-- Opening Marker --

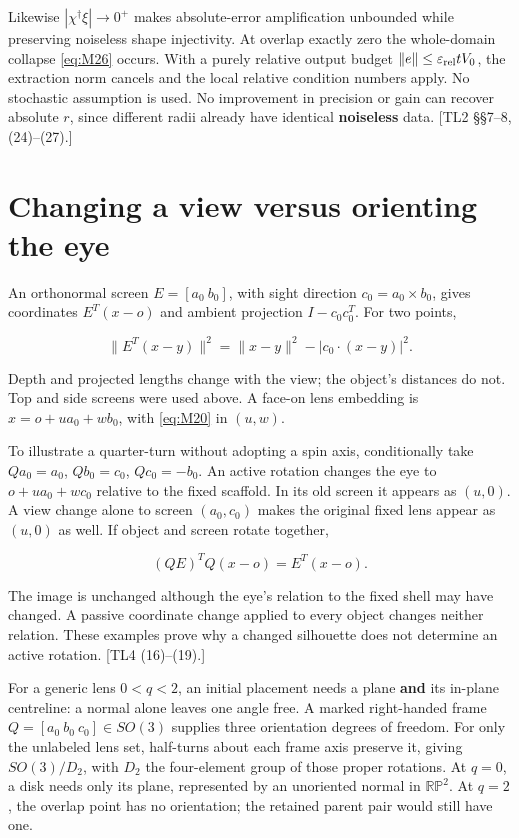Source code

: \documentclass[11pt,a4paper]{article}
\begin{document}
Likewise \(|\chi^\dagger\xi|\to0^+\) makes absolute-error amplification unbounded while preserving noiseless shape injectivity. At overlap exactly zero the whole-domain collapse \eqref{eq:M26} occurs. With a purely relative output budget \(\|e\|\le\varepsilon_{\rm rel}tV_0\), the extraction norm cancels and the local relative condition numbers apply. No stochastic assumption is used. No improvement in precision or gain can recover absolute \(r\), since different radii already have identical \textbf{noiseless} data. [TL2 \S{}\S{}7--8, (24)--(27).]

\section{Changing a view versus orienting the eye}

An orthonormal screen \(E=[a_0\ b_0]\), with sight direction \(c_0=a_0\times b_0\), gives coordinates \(E^T(x-o)\) and ambient projection \(I-c_0c_0^T\). For two points,

\[
\|E^T(x-y)\|^2=\|x-y\|^2-|c_0\cdot(x-y)|^2.
\tag{M36}\label{eq:M36}
\]

Depth and projected lengths change with the view; the object's distances do not. Top and side screens were used above. A face-on lens embedding is \(x=o+ua_0+wb_0\), with \eqref{eq:M20} in \((u,w)\).

To illustrate a quarter-turn without adopting a spin axis, conditionally take \(Q a_0=a_0\), \(Q b_0=c_0\), \(Q c_0=-b_0\). An active rotation changes the eye to \(o+ua_0+wc_0\) relative to the fixed scaffold. In its old screen it appears as \((u,0)\). A view change alone to screen \((a_0,c_0)\) makes the original fixed lens appear as \((u,0)\) as well. If object and screen rotate together,

\[
(QE)^TQ(x-o)=E^T(x-o).
\tag{M37}\label{eq:M37}
\]

The image is unchanged although the eye's relation to the fixed shell may have changed. A passive coordinate change applied to every object changes neither relation. These examples prove why a changed silhouette does not determine an active rotation. [TL4 (16)--(19).]

For a generic lens \(0<q<2\), an initial placement needs a plane \textbf{and} its in-plane centreline: a normal alone leaves one angle free. A marked right-handed frame \(Q=[a_0\ b_0\ c_0]\in SO(3)\) supplies three orientation degrees of freedom. For only the unlabeled lens set, half-turns about each frame axis preserve it, giving \(SO(3)/D_2\), with \(D_2\) the four-element group of those proper rotations. At \(q=0\), a disk needs only its plane, represented by an unoriented normal in \(\mathbb{RP}^2\). At \(q=2\), the overlap point has no orientation; the retained parent pair would still have one.
\end{document}
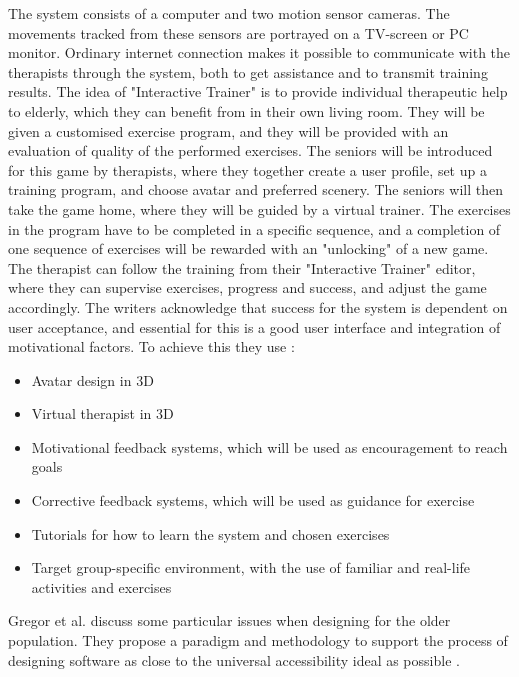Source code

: The system consists of a computer and two motion sensor cameras. The movements tracked from these sensors are portrayed on a TV-screen or PC monitor. Ordinary internet connection makes it possible to communicate with the therapists through the system, both to get assistance and to transmit training results. The idea of "Interactive Trainer" is to provide individual therapeutic help to elderly, which they can benefit from in their own living room. They will be given a customised exercise program, and they will be provided with an evaluation of quality of the performed exercises. The seniors will be introduced for this game by therapists, where they together create a user profile, set up a training program, and choose avatar and preferred scenery. The seniors will then take the game home, where they will be guided by a virtual trainer. The exercises in the program have to be completed in a specific sequence, and a completion of one sequence of exercises will be rewarded with an "unlocking" of a new game. The therapist can follow the training from their "Interactive Trainer" editor, where they can supervise exercises, progress and success, and adjust the game accordingly. The writers acknowledge that success for the system is dependent on user acceptance, and essential for this is a good user interface and integration of motivational factors. To achieve this they use \cite{john2012smartsenior}:

\begin{itemize}
\item Avatar design in 3D
\item Virtual therapist in 3D
\item Motivational feedback systems, which will be used as encouragement  to reach goals
\item Corrective feedback systems, which will be used as guidance for exercise 
\item Tutorials for how to learn the system and chosen exercises
\item Target group-specific environment, with the use of familiar and real-life activities and exercises 
\end{itemize} 

Gregor et al. \cite{gregor} discuss some particular issues when designing for the older population. They propose a paradigm and methodology to support the process of designing software as close to the universal accessibility ideal as possible \cite{gregor}.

-- Closing Marker --

Work instruction |
Filter the records down to the lines containing the word "change", and copy those.

Exercise response |
Depth and projected lengths change with the view; the object's distances do not. Top and side screens were used above. A face-on lens embedding is \(x=o+ua_0+wb_0\), with \eqref{eq:M20} in \((u,w)\).
To illustrate a quarter-turn without adopting a spin axis, conditionally take \(Q a_0=a_0\), \(Q b_0=c_0\), \(Q c_0=-b_0\). An active rotation changes the eye to \(o+ua_0+wc_0\) relative to the fixed scaffold. In its old screen it appears as \((u,0)\). A view change alone to screen \((a_0,c_0)\) makes the original fixed lens appear as \((u,0)\) as well. If object and screen rotate together,
The image is unchanged although the eye's relation to the fixed shell may have changed. A passive coordinate change applied to every object changes neither relation. These examples prove why a changed silhouette does not determine an active rotation. [TL4 (16)--(19).]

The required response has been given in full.